I have a program where i ssh into a server and gets data. Here is the code… I fork it and the child executes the query and the parent waits for the child for a predetermined amount of time (in function timeout) and then kills the child. I did that part because sometimes, i am not exactly sure why, but the ssh connection stops and doesnot exit. That is there is a “ssh -oConnectTimeout=60 blah blah” in the processes list for a long and the timeout function doesnt seem to work. What am i doing wrong here? The last time this problem occured, there was an ssh in process list for 5 days and still it didnot timeout and the program had stopped because it was waiting for the child. There are those extra wait() functions because previously i was getting a lot of defunct processes a.k.a zombies.

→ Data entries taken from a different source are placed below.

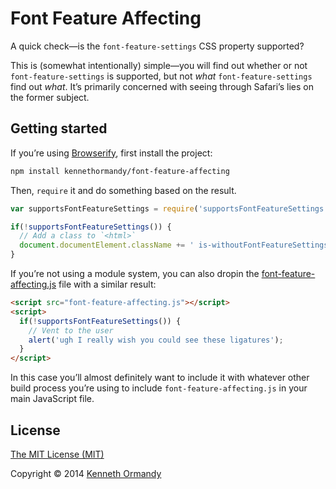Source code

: # Font Feature Affecting

A quick check—is the `font-feature-settings` CSS property supported?

This is (somewhat intentionally) simple—you will find out whether or not `font-feature-settings` is supported, but not _what_ `font-feature-settings` find out _what_. It’s primarily concerned with seeing through Safari’s lies on the former subject.

## Getting started

If you’re using [Browserify](browserify.org), first install the project:

```sh
npm install kennethormandy/font-feature-affecting
```

Then, `require` it and do something based on the result.

```js
var supportsFontFeatureSettings = require('supportsFontFeatureSettings');

if(!supportsFontFeatureSettings()) {
  // Add a class to `<html>`
  document.documentElement.className += ' is-withoutFontFeatureSettings';
}
```

If you’re not using a module system, you can also dropin the [font-feature-affecting.js](dist/font-feature-affecting.js) file with a similar result:

```html
<script src="font-feature-affecting.js"></script>
<script>
  if(!supportsFontFeatureSettings()) {
    // Vent to the user
    alert('ugh I really wish you could see these ligatures');
  }
</script>
```

In this case you’ll almost definitely want to include it with whatever other build process you’re using to include `font-feature-affecting.js` in your main JavaScript file.

## License

[The MIT License (MIT)](LICENSE.md)

Copyright © 2014 [Kenneth Ormandy](http://kennethormandy.com)

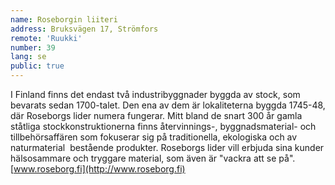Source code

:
 ```yaml
---
name: Roseborgin liiteri
address: Bruksvägen 17, Strömfors
remote: 'Ruukki'
number: 39
lang: se
public: true
---
```

I Finland finns det endast två industribyggnader byggda av stock, som bevarats sedan 1700-talet. Den ena av dem är lokaliteterna byggda 1745-48, där Roseborgs lider numera fungerar. Mitt bland de snart 300 år gamla ståtliga stockkonstruktionerna finns återvinnings-, byggnadsmaterial- och tillbehörsaffären som fokuserar sig på traditionella, ekologiska och av naturmaterial  bestående produkter. Roseborgs lider vill erbjuda sina kunder hälsosammare och tryggare material, som även är "vackra att se på".
[www.roseborg.fi](http://www.roseborg.fi)
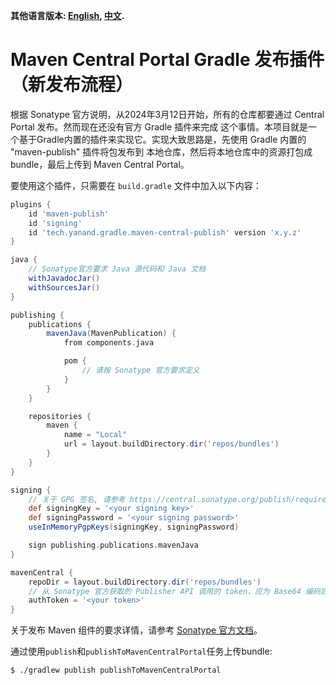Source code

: **其他语言版本: [English](README.md), [中文](README_zh.md).**

# Maven Central Portal Gradle 发布插件（新发布流程）

根据 Sonatype 官方说明，从2024年3月12日开始，所有的仓库都要通过 Central Portal 发布。然而现在还没有官方 Gradle 插件来完成
这个事情。本项目就是一个基于Gradle内置的插件来实现它。实现大致思路是，先使用 Gradle 内置的 "maven-publish" 插件将包发布到
本地仓库，然后将本地仓库中的资源打包成 bundle，最后上传到 Maven Central Portal。

要使用这个插件，只需要在 `build.gradle` 文件中加入以下内容：

```groovy
plugins {
    id 'maven-publish'
    id 'signing'
    id 'tech.yanand.gradle.maven-central-publish' version 'x.y.z'
}

java {
    // Sonatype官方要求 Java 源代码和 Java 文档
    withJavadocJar()
    withSourcesJar()
}

publishing {
    publications {
        mavenJava(MavenPublication) {
            from components.java

            pom {
                // 请按 Sonatype 官方要求定义
            }
        }
    }

    repositories {
        maven {
            name = "Local"
            url = layout.buildDirectory.dir('repos/bundles')
        }
    }
}

signing {
    // 关于 GPG 签名, 请参考 https://central.sonatype.org/publish/requirements/gpg/
    def signingKey = '<your signing key>'
    def signingPassword = '<your signing password>'
    useInMemoryPgpKeys(signingKey, signingPassword)

    sign publishing.publications.mavenJava
}

mavenCentral {
    repoDir = layout.buildDirectory.dir('repos/bundles')
    // 从 Sonatype 官方获取的 Publisher API 调用的 token，应为 Base64 编码后的 username:password
    authToken = '<your token>'
}
```

关于发布 Maven 组件的要求详情，请参考 [Sonatype 官方文档](https://central.sonatype.org/publish/requirements/)。

通过使用`publish`和`publishToMavenCentralPortal`任务上传bundle:

```shell
$ ./gradlew publish publishToMavenCentralPortal
```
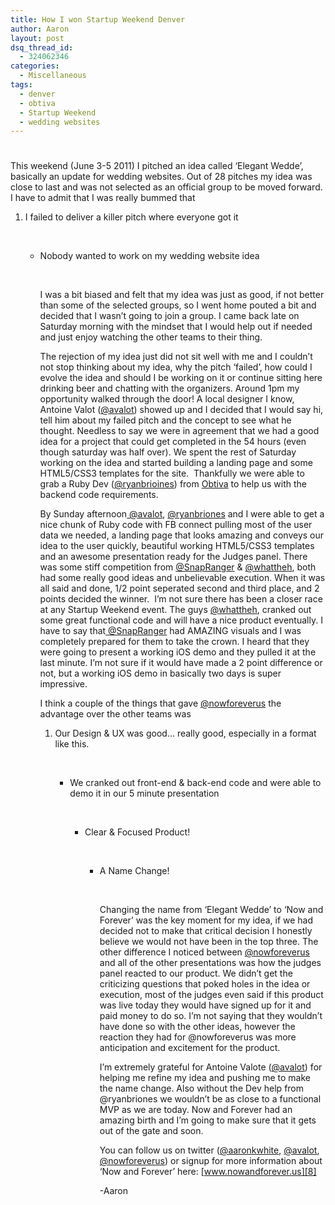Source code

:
 ```yaml
---
title: How I won Startup Weekend Denver
author: Aaron
layout: post
dsq_thread_id:
  - 324062346
categories:
  - Miscellaneous
tags:
  - denver
  - obtiva
  - Startup Weekend
  - wedding websites
---
```

# 

This weekend (June 3-5 2011) I pitched an idea called ‘Elegant Wedde’, basically an update for wedding websites. Out of 28 pitches my idea was close to last and was not selected as an official group to be moved forward. I have to admit that I was really bummed that

1.   
    I failed to deliver a killer pitch where everyone got it
    
     
    
     
    *    
        Nobody wanted to work on my wedding website idea
        
         
        
          
        I was a bit biased and felt that my idea was just as good, if not better than some of the selected groups, so I went home pouted a bit and decided that I wasn’t going to join a group. I came back late on Saturday morning with the mindset that I would help out if needed and just enjoy watching the other teams to their thing.
        
        The rejection of my idea just did not sit well with me and I couldn’t not stop thinking about my idea, why the pitch ‘failed’, how could I evolve the idea and should I be working on it or continue sitting here drinking beer and chatting with the organizers. Around 1pm my opportunity walked through the door! A local designer I know, Antoine Valot ([@avalot][1]) showed up and I decided that I would say hi, tell him about my failed pitch and the concept to see what he thought. Needless to say we were in agreement that we had a good idea for a project that could get completed in the 54 hours (even though saturday was half over). We spent the rest of Saturday working on the idea and started building a landing page and some HTML5/CSS3 templates for the site.  Thankfully we were able to grab a Ruby Dev ([@ryanbrioines][2]) from [Obtiva][3] to help us with the backend code requirements.
        
        By Sunday afternoon[ @avalot][1], [@ryanbriones][2] and I were able to get a nice chunk of Ruby code with FB connect pulling most of the user data we needed, a landing page that looks amazing and conveys our idea to the user quickly, beautiful working HTML5/CSS3 templates and an awesome presentation ready for the Judges panel. There was some stiff competition from [@SnapRanger][4] & [@whattheh][5], both had some really good ideas and unbelievable execution. When it was all said and done, 1/2 point seperated second and third place, and 2 points decided the winner.  I’m not sure there has been a closer race at any Startup Weekend event. The guys [@whattheh][5], cranked out some great functional code and will have a nice product eventually. I have to say that[ @SnapRanger][4] had AMAZING visuals and I was completely prepared for them to take the crown. I heard that they were going to present a working iOS demo and they pulled it at the last minute. I’m not sure if it would have made a 2 point difference or not, but a working iOS demo in basically two days is super impressive.
        
        I think a couple of the things that gave [@nowforeverus][6] the advantage over the other teams was
        
        1.   
            Our Design & UX was good… really good, especially in a format like this.
            
             
            
             
            *    
                We cranked out front-end & back-end code and were able to demo it in our 5 minute presentation
                
                 
                
                 
                *    
                    Clear & Focused Product!
                    
                     
                    
                     
                    *    
                        A Name Change!
                        
                         
                        
                          
                        Changing the name from ‘Elegant Wedde’ to ‘Now and Forever’ was the key moment for my idea, if we had decided not to make that critical decision I honestly believe we would not have been in the top three. The other difference I noticed between [@nowforeverus][6] and all of the other presentations was how the judges panel reacted to our product. We didn’t get the criticizing questions that poked holes in the idea or execution, most of the judges even said if this product was live today they would have signed up for it and paid money to do so. I’m not saying that they wouldn’t have done so with the other ideas, however the reaction they had for @nowforeverus was more anticipation and excitement for the product.
                        
                        I’m extremely grateful for Antoine Valote ([@avalot][1]) for helping me refine my idea and pushing me to make the name change. Also without the Dev help from @ryanbriones we wouldn’t be as close to a functional MVP as we are today. Now and Forever had an amazing birth and I’m going to make sure that it gets out of the gate and soon.
                        
                        You can follow us on twitter ([@aaronkwhite][7], [@avalot][1], [@nowforeverus][6]) or signup for more information about ‘Now and Forever’ here: [www.nowandforever.us][8]
                        
                        -Aaron

 [1]: http://www.twitter.com/avalot
 [2]: http://www.twitter.com/ryanbriones
 [3]: http://obtiva.com/
 [4]: http://www.twitter.com/snapranger
 [5]: http://www.twitter.com/whattheh
 [6]: http://www.twitter.com/nowforeverus
 [7]: http://www.twitter.com/aaronkwhite
 [8]: http://www.nowandforever.us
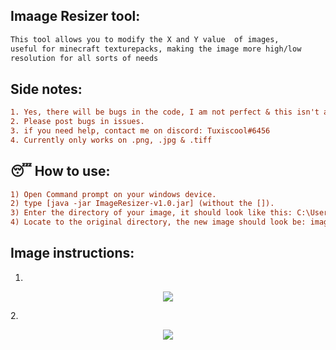 ## Imaage Resizer tool:

```diff
This tool allows you to modify the X and Y value  of images,
useful for minecraft texturepacks, making the image more high/low
resolution for all sorts of needs
```

## Side notes:
```diff
1. Yes, there will be bugs in the code, I am not perfect & this isn't a finished project.
2. Please post bugs in issues.
3. if you need help, contact me on discord: Tuxiscool#6456
4. Currently only works on .png, .jpg & .tiff 

```

## 😴 How to use:

```diff
1) Open Command prompt on your windows device.
2) type [java -jar ImageResizer-v1.0.jar] (without the []).
3) Enter the directory of your image, it should look like this: C:\Users\TuxIsCool\Downloads\test\imagename.png
4) Locate to the original directory, the new image should look be: imagename-modified.png.

```
## Image instructions:

1.
<p align = "center"><img src="https://i.imgur.com/2BqET8O.png"></p>
2.
<p align = "center"><img src="https://i.imgur.com/pQyGRsJ.png"></p>
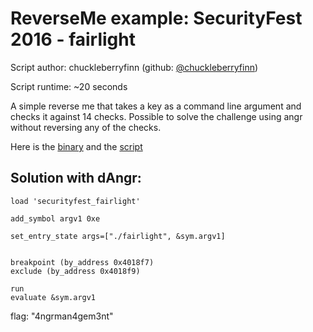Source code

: # ReverseMe example: SecurityFest 2016 - fairlight

Script author: chuckleberryfinn (github: [@chuckleberryfinn](https://github.com/chuckleberryfinn))

Script runtime: ~20 seconds

A simple reverse me that takes a key as a command line argument and checks it against 14 checks. Possible to solve the challenge using angr without reversing any of the checks.

Here is the [binary](https://github.com/angr/angr-examples/tree/master/examples/securityfest_fairlight/fairlight)
and the [script](https://github.com/angr/angr-examples/tree/master/examples/securityfest_fairlight/solve.py)

## Solution with dAngr:

```
load 'securityfest_fairlight'

add_symbol argv1 0xe

set_entry_state args=["./fairlight", &sym.argv1]


breakpoint (by_address 0x4018f7)
exclude (by_address 0x4018f9)

run
evaluate &sym.argv1
```

flag: "4ngrman4gem3nt"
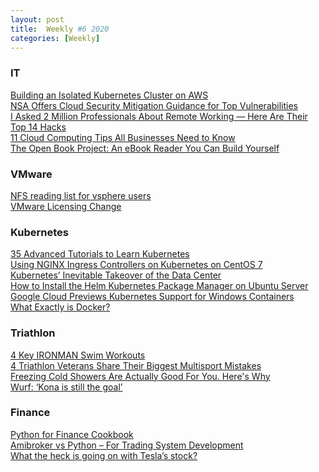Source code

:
 ```yaml
---
layout: post
title:  Weekly #6 2020
categories: [Weekly]
---
```


### IT
[Building an Isolated Kubernetes Cluster on AWS](https://blog.scottlowe.org/2020/02/05/building-an-isolated-kubernetes-cluster-on-aws/?utm_source=feedburner&utm_medium=feed&utm_campaign=Feed%3A+slowe%2Fcontent%2Ffeed+%28blog.scottlowe.org+Content+Feed%29)\
[NSA Offers Cloud Security Mitigation Guidance for Top Vulnerabilities](https://virtualizationreview.com/articles/2020/02/05/nsa-guidance.aspx)\
[I Asked 2 Million Professionals About Remote Working — Here Are Their Top 14 Hacks](https://flip.it/TeOgu0)\
[11 Cloud Computing Tips All Businesses Need to Know](https://vmblog.com/archive/2020/02/03/11-cloud-computing-tips-all-businesses-need-to-know.aspx#.Xjjw0p8o8Z0)\
[The Open Book Project: An eBook Reader You Can Build Yourself](https://flip.it/fkpkn5)

### VMware
[NFS reading list for vsphere users](https://www.johnborhek.com/san-storage/nfs-reading-list-for-vsphere-users/)\
[VMware Licensing Change](https://www.virtual-allan.com/vmware-licensing-changes/)

### Kubernetes
[35 Advanced Tutorials to Learn Kubernetes](https://medium.com/faun/35-advanced-tutorials-to-learn-kubernetes-dae5695b1f18)\
[Using NGINX Ingress Controllers on Kubernetes on CentOS 7](https://medium.com/swlh/using-nginx-ingress-controllers-on-kubernetes-on-centos-7-99f6df969b45)\
[Kubernetes’ Inevitable Takeover of the Data Center](https://www.datacenterknowledge.com/open-source/kubernetes-inevitable-takeover-data-center)\
[How to Install the Helm Kubernetes Package Manager on Ubuntu Server](https://thenewstack.io/how-to-install-the-helm-kubernetes-package-manager-on-ubuntu-server/)\
[Google Cloud Previews Kubernetes Support for Windows Containers](https://virtualizationreview.com/articles/2020/02/03/gcp-kubernetes-windows.aspx)\
[What Exactly is Docker?](https://flip.it/.M5vIS)

### Triathlon
[4 Key IRONMAN Swim Workouts](https://www.trainingpeaks.com/blog/4-key-ironman-swim-workouts/)\
[4 Triathlon Veterans Share Their Biggest Multisport Mistakes](https://www.triathlete.com/2020/02/training/4-triathlon-veterans-share-their-biggest-multisport-mistakes_386845)\
[Freezing Cold Showers Are Actually Good For You. Here's Why](https://flip.it/N_eOLU)\
[Wurf: ‘Kona is still the goal’](https://flip.it/18-Jjk)

### Finance
[Python for Finance Cookbook](https://www.packtpub.com/eu/data/python-for-finance-cookbook)\
[Amibroker vs Python – For Trading System Development](https://tradingtuitions.com/amibroker-vs-python-for-trading-system-development/)\
[What the heck is going on with Tesla’s stock?](https://flip.it/AgV4uD)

So i took the easy way out..
c = fork();
if(c==0) {
close(fd[READ]);
if (dup2(fd[WRITE],STDOUT_FILENO) != -1)
execlp("ssh", "ssh -oConnectTimeout=60", serverDetails.c_str(), NULL);
_exit(1);
}else{
if(timeout(c) == 1){
kill(c,SIGTERM);
waitpid(c, &exitStatus, WNOHANG);
wait(&exitStatus);
return 0;
}
wait(&exitStatus);
}
This is the timeout function.
int timeout(int childPID)
{
int times = 0, max_times = 10, status, rc;
while (times < max_times){
sleep(5);
rc = waitpid(childPID, &status, WNOHANG);
if(rc < 0){
perror("waitpid");
exit(1);
}
if(WIFEXITED(status) || WIFSIGNALED(status)){
/* child exits */
break;
}
times++;
}
if (times >= max_times){
return 1;
}
else return 0;
}
SIGTERM just asks for a polite termination of the process. If it’s got stuck, then it won’t respond to that, and you’ll need to use SIGKILL to kill it. Probably after trying SIGTERM and waiting a little while.
The other possibility is that it’s waiting for the output pipe to the parent process to not be full – maybe there’s enough output to fill the buffer, and the child is waiting on that rather than the network.